DIRECTIONS -
Keep only the lines that hold the string "hypertarget", filtering out the rest of the entries below.

SUPPLIED ENTRIES -
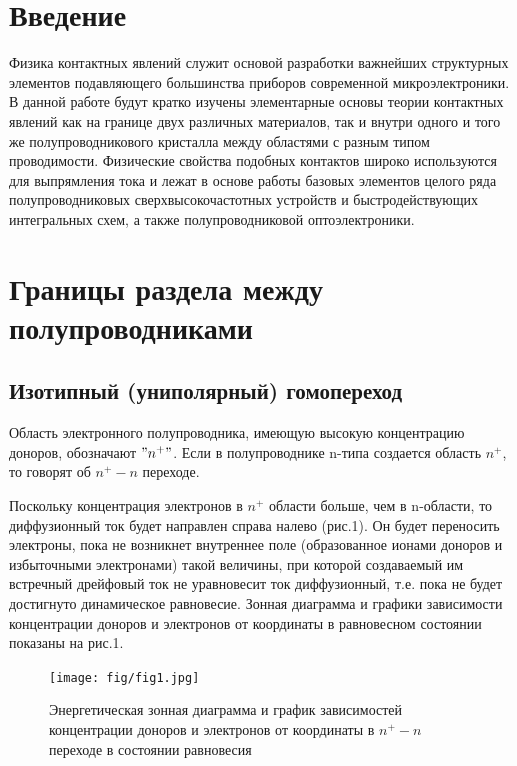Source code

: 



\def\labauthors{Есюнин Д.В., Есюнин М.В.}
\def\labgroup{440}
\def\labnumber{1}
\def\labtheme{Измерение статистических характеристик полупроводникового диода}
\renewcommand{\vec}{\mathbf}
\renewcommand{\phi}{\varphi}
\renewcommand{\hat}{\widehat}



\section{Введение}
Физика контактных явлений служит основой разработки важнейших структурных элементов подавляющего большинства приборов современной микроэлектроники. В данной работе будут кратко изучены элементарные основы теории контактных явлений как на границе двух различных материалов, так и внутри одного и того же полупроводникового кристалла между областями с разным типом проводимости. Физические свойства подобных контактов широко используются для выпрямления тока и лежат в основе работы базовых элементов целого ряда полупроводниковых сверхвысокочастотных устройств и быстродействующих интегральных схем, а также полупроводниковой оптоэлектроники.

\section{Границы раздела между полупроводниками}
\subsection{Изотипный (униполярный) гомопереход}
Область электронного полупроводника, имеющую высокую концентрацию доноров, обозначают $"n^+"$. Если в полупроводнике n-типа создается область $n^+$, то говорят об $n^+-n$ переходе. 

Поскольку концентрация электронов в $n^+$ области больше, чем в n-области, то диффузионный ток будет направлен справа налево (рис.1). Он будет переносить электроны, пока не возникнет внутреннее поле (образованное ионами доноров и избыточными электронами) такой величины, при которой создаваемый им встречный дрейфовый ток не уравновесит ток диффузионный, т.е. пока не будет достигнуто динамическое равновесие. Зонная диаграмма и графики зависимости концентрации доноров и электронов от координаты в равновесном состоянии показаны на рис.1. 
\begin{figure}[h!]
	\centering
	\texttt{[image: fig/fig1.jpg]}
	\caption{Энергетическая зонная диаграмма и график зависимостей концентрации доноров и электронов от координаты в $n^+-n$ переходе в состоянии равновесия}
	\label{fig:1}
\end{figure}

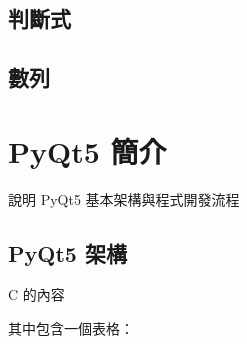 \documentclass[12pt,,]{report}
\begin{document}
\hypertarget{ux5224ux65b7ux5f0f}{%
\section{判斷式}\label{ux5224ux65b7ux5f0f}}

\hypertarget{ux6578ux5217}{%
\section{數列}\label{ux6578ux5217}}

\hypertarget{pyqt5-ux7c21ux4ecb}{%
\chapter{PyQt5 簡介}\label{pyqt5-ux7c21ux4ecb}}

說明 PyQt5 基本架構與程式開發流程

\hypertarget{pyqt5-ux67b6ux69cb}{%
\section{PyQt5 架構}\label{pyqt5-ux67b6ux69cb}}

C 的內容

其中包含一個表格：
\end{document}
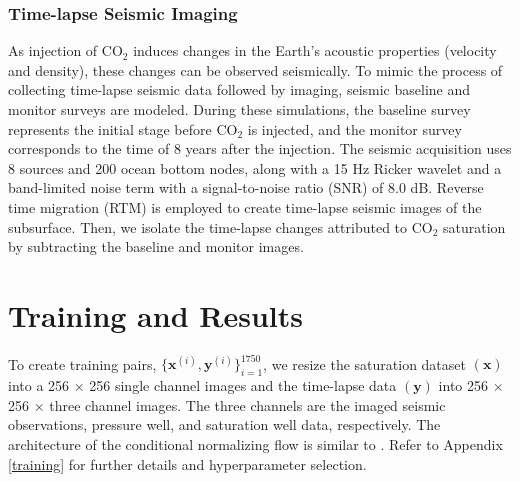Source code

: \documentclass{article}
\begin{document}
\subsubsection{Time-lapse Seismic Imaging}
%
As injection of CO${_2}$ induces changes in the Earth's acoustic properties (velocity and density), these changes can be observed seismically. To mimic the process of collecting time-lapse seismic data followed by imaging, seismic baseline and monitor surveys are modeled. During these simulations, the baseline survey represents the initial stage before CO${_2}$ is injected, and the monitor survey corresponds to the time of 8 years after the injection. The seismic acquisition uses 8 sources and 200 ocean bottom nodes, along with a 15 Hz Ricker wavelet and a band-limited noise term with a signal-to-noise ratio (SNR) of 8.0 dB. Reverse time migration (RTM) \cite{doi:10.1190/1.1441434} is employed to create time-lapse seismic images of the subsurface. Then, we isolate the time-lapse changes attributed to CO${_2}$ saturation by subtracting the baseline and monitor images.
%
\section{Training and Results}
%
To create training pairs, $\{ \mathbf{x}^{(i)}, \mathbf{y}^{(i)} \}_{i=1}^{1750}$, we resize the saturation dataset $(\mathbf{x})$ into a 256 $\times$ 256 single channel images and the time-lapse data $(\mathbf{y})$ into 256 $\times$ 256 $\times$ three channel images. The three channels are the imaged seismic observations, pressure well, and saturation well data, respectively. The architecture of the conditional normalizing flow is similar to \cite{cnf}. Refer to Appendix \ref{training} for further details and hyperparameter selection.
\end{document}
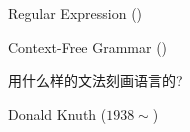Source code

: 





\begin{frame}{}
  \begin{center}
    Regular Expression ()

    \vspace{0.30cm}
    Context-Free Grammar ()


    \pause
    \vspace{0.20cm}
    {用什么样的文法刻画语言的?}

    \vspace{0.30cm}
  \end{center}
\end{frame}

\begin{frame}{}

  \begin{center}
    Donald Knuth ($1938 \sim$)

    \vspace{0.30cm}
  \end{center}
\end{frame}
* * *
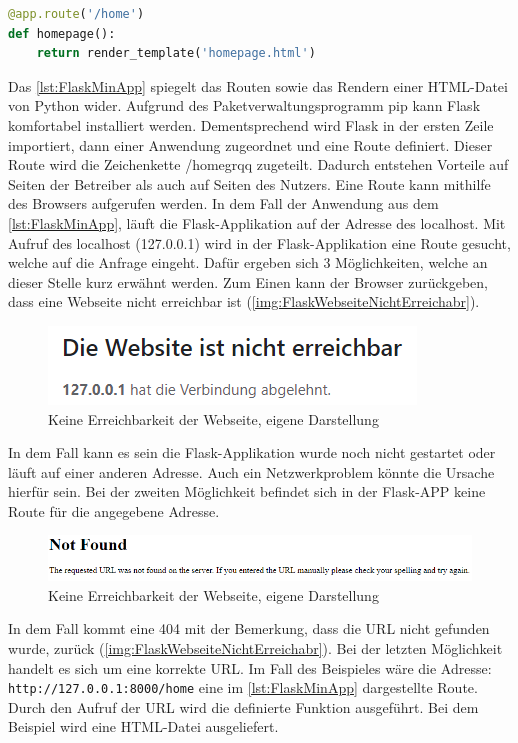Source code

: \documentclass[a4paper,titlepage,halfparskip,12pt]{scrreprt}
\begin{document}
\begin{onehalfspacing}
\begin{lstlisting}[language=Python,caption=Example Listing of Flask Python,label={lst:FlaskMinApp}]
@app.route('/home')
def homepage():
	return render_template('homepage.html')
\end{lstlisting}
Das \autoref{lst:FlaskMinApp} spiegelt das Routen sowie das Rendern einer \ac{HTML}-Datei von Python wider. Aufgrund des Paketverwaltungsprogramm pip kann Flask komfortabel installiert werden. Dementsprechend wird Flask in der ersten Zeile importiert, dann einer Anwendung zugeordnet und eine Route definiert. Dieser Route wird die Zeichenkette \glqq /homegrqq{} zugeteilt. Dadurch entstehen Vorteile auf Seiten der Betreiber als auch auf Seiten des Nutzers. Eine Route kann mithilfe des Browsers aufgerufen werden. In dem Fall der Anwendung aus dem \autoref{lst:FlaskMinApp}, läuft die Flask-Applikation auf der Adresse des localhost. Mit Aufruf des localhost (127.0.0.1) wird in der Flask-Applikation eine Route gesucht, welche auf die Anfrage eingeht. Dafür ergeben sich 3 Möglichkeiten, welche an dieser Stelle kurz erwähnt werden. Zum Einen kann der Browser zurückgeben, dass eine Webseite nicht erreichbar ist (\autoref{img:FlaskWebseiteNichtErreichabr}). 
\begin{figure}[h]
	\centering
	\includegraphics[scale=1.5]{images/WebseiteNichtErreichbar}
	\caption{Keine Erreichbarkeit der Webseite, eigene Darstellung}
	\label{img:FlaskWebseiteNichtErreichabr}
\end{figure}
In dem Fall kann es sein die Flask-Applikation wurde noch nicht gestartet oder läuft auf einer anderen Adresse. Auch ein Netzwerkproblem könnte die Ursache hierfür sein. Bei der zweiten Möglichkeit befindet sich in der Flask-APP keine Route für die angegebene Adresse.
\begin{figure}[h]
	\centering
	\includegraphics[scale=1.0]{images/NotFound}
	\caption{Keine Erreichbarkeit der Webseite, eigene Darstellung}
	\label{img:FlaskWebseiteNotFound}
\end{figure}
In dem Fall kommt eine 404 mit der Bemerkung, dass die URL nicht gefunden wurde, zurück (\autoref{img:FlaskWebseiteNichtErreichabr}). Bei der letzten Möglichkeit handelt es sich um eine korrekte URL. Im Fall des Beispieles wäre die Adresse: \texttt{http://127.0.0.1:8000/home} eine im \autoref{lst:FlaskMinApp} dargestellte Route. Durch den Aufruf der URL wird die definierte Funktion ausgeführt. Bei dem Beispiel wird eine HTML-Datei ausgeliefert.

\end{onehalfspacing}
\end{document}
==
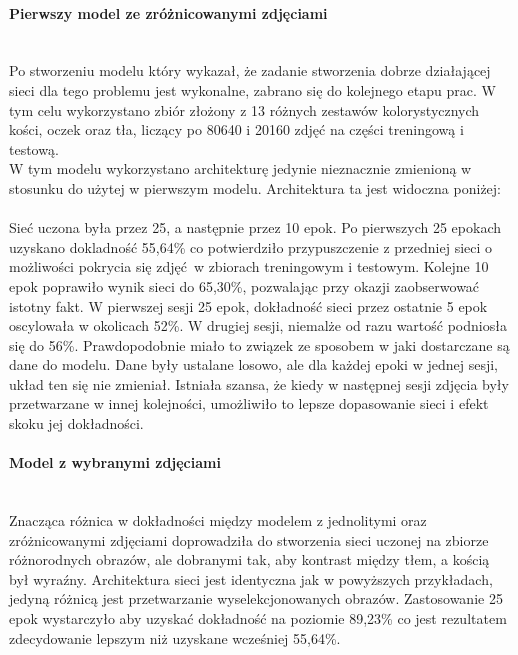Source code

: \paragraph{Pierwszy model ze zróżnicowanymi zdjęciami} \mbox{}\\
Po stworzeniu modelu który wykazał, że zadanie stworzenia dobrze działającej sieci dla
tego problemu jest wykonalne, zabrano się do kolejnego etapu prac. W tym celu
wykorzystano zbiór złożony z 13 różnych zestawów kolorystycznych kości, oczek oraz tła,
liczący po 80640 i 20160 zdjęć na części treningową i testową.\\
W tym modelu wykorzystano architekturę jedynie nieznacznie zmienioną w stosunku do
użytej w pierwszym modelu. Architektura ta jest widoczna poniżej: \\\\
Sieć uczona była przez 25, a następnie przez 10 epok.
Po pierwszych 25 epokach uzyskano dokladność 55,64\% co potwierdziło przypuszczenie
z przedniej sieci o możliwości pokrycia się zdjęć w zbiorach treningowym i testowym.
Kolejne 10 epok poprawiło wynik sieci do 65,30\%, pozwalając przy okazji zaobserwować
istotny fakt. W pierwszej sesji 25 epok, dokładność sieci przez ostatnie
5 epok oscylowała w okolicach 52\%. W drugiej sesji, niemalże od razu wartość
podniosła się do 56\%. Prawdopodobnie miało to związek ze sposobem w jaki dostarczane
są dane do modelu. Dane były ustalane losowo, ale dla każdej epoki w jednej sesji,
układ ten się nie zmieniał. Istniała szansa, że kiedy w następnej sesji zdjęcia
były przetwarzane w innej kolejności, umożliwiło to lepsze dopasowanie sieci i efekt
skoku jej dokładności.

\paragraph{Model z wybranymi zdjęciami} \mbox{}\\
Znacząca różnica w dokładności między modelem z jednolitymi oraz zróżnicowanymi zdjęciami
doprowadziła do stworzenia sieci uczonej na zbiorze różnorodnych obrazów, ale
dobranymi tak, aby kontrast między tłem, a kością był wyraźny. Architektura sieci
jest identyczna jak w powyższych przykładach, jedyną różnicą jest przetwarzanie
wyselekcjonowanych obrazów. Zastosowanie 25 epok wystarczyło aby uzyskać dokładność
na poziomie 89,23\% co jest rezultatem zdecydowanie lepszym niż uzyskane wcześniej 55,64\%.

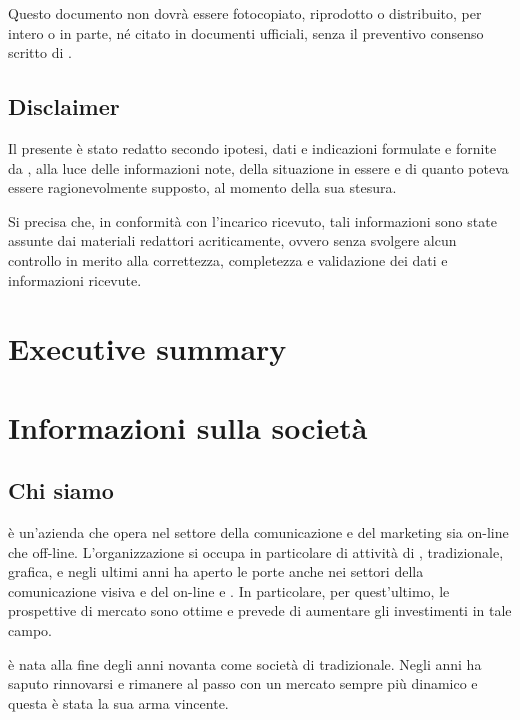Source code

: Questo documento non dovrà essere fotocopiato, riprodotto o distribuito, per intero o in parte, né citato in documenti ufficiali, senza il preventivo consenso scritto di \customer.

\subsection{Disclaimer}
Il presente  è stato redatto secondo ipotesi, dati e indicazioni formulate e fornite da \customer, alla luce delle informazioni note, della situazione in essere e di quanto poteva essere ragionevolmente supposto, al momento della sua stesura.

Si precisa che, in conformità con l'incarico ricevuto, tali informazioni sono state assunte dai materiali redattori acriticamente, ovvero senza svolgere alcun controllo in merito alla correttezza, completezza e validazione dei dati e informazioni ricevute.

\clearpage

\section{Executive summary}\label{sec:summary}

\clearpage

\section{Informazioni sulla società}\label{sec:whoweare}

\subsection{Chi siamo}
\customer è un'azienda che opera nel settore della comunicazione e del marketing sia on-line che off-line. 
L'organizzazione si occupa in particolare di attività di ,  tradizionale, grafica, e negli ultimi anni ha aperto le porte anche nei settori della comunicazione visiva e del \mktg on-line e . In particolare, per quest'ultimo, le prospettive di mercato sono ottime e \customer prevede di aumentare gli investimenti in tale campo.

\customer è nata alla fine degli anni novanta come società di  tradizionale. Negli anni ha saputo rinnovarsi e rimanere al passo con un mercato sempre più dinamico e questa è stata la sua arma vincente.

RESULT -
\hypertarget{ux5224ux65b7ux5f0f}{%
\hypertarget{ux6578ux5217}{%
\hypertarget{pyqt5-ux7c21ux4ecb}{%
\hypertarget{pyqt5-ux67b6ux69cb}{%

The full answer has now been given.